# EXTRACTED MATERIAL
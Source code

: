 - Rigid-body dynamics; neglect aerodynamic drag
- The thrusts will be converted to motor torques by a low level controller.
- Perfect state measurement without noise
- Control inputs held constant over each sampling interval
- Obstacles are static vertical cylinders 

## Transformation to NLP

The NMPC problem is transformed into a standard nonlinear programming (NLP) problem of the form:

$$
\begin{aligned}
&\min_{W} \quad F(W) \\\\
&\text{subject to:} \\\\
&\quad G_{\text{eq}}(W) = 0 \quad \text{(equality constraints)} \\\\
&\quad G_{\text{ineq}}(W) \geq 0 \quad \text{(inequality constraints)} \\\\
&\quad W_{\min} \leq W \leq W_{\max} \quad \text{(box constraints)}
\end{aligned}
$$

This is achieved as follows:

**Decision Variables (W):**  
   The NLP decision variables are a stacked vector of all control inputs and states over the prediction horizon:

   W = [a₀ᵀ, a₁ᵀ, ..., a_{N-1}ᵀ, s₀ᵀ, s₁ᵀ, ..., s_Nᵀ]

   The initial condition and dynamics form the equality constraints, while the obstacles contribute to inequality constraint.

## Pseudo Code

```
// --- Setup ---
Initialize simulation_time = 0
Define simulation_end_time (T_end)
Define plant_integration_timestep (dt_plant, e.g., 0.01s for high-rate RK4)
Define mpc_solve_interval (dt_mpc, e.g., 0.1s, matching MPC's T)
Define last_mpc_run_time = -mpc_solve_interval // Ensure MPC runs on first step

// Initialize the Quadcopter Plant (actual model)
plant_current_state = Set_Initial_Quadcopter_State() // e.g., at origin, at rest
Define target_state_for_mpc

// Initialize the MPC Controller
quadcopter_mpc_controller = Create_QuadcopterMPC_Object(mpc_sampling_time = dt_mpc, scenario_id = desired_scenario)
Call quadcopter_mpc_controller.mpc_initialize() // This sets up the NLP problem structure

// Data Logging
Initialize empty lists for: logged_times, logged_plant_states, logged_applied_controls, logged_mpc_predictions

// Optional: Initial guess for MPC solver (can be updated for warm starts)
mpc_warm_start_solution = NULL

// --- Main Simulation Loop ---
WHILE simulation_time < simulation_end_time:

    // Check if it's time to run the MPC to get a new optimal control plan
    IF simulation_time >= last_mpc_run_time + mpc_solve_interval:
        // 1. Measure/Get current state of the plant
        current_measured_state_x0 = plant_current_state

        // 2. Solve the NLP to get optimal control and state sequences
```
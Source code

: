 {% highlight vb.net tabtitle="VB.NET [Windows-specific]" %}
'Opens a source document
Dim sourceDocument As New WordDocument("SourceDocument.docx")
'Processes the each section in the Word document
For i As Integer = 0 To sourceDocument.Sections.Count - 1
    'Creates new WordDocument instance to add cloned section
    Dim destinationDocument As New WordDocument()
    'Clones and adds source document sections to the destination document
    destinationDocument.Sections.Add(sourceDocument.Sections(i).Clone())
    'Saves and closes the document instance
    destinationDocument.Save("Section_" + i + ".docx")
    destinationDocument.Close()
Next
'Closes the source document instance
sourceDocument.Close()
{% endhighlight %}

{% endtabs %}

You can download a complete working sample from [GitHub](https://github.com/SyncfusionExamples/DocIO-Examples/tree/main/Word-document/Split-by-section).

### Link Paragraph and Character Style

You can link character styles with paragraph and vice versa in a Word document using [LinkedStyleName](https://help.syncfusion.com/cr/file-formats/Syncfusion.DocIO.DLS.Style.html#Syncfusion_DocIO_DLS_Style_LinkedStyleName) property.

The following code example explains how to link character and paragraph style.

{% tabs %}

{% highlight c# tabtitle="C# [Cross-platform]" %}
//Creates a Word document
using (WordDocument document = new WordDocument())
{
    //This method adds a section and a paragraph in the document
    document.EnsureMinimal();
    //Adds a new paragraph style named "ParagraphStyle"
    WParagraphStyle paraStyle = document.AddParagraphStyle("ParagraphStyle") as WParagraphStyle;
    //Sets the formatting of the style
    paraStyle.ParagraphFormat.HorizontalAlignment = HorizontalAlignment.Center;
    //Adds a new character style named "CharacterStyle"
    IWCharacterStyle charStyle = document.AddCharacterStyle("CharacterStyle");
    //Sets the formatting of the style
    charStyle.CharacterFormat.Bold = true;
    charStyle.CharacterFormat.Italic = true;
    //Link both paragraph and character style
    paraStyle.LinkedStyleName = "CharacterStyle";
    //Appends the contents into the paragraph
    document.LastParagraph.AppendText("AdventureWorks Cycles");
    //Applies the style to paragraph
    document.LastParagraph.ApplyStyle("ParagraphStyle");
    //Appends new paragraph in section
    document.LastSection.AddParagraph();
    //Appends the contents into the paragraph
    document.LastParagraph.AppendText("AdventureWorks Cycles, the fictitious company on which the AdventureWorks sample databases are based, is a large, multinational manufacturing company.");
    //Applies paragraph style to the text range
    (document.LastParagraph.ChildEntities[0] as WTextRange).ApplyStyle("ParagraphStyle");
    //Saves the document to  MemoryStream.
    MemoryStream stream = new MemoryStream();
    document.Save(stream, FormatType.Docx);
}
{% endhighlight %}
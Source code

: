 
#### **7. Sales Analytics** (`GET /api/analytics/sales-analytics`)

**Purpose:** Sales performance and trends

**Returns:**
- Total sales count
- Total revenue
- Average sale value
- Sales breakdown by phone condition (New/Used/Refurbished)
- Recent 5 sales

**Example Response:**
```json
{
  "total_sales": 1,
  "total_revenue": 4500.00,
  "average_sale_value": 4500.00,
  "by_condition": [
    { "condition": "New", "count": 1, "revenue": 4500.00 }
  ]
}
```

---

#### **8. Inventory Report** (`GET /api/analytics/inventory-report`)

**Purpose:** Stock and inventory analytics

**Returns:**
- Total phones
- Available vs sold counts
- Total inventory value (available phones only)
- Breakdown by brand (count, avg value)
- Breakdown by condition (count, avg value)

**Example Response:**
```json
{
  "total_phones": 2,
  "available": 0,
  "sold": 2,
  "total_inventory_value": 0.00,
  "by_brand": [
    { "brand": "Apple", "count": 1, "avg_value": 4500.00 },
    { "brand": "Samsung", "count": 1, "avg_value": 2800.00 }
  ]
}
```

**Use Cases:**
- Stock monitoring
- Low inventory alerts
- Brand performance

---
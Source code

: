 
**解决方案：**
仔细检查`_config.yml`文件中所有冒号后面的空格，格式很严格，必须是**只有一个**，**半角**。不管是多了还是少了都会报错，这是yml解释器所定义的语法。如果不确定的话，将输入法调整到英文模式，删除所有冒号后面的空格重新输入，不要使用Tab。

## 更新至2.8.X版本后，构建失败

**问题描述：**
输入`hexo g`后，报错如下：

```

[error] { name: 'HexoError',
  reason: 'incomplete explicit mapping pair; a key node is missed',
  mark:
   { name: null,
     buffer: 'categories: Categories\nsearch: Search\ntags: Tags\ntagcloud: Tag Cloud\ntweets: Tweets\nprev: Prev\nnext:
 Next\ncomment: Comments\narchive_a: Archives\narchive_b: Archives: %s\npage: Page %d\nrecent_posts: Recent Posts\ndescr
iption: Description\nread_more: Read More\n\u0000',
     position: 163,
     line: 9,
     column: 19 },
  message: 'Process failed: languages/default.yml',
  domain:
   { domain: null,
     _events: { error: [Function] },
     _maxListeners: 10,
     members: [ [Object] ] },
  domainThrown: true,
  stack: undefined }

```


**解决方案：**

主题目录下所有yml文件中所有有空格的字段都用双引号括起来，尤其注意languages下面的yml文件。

# TASK PROMPT
Would you please copy exactly the part of the entries above that begins at the line containing "a source document" and ends at the line containing "charStyle.CharacterFormat.Italic = true;", both lines included?

# EXPECTED ANSWER
'Opens a source document
Dim sourceDocument As New WordDocument("SourceDocument.docx")
'Processes the each section in the Word document
For i As Integer = 0 To sourceDocument.Sections.Count - 1
    'Creates new WordDocument instance to add cloned section
    Dim destinationDocument As New WordDocument()
    'Clones and adds source document sections to the destination document
    destinationDocument.Sections.Add(sourceDocument.Sections(i).Clone())
    'Saves and closes the document instance
    destinationDocument.Save("Section_" + i + ".docx")
    destinationDocument.Close()
Next
'Closes the source document instance
sourceDocument.Close()
{% endhighlight %}

{% endtabs %}

You can download a complete working sample from [GitHub](https://github.com/SyncfusionExamples/DocIO-Examples/tree/main/Word-document/Split-by-section).

### Link Paragraph and Character Style

You can link character styles with paragraph and vice versa in a Word document using [LinkedStyleName](https://help.syncfusion.com/cr/file-formats/Syncfusion.DocIO.DLS.Style.html#Syncfusion_DocIO_DLS_Style_LinkedStyleName) property.

The following code example explains how to link character and paragraph style.

{% tabs %}

{% highlight c# tabtitle="C# [Cross-platform]" %}
//Creates a Word document
using (WordDocument document = new WordDocument())
{
    //This method adds a section and a paragraph in the document
    document.EnsureMinimal();
    //Adds a new paragraph style named "ParagraphStyle"
    WParagraphStyle paraStyle = document.AddParagraphStyle("ParagraphStyle") as WParagraphStyle;
    //Sets the formatting of the style
    paraStyle.ParagraphFormat.HorizontalAlignment = HorizontalAlignment.Center;
    //Adds a new character style named "CharacterStyle"
    IWCharacterStyle charStyle = document.AddCharacterStyle("CharacterStyle");
    //Sets the formatting of the style
    charStyle.CharacterFormat.Bold = true;
    charStyle.CharacterFormat.Italic = true;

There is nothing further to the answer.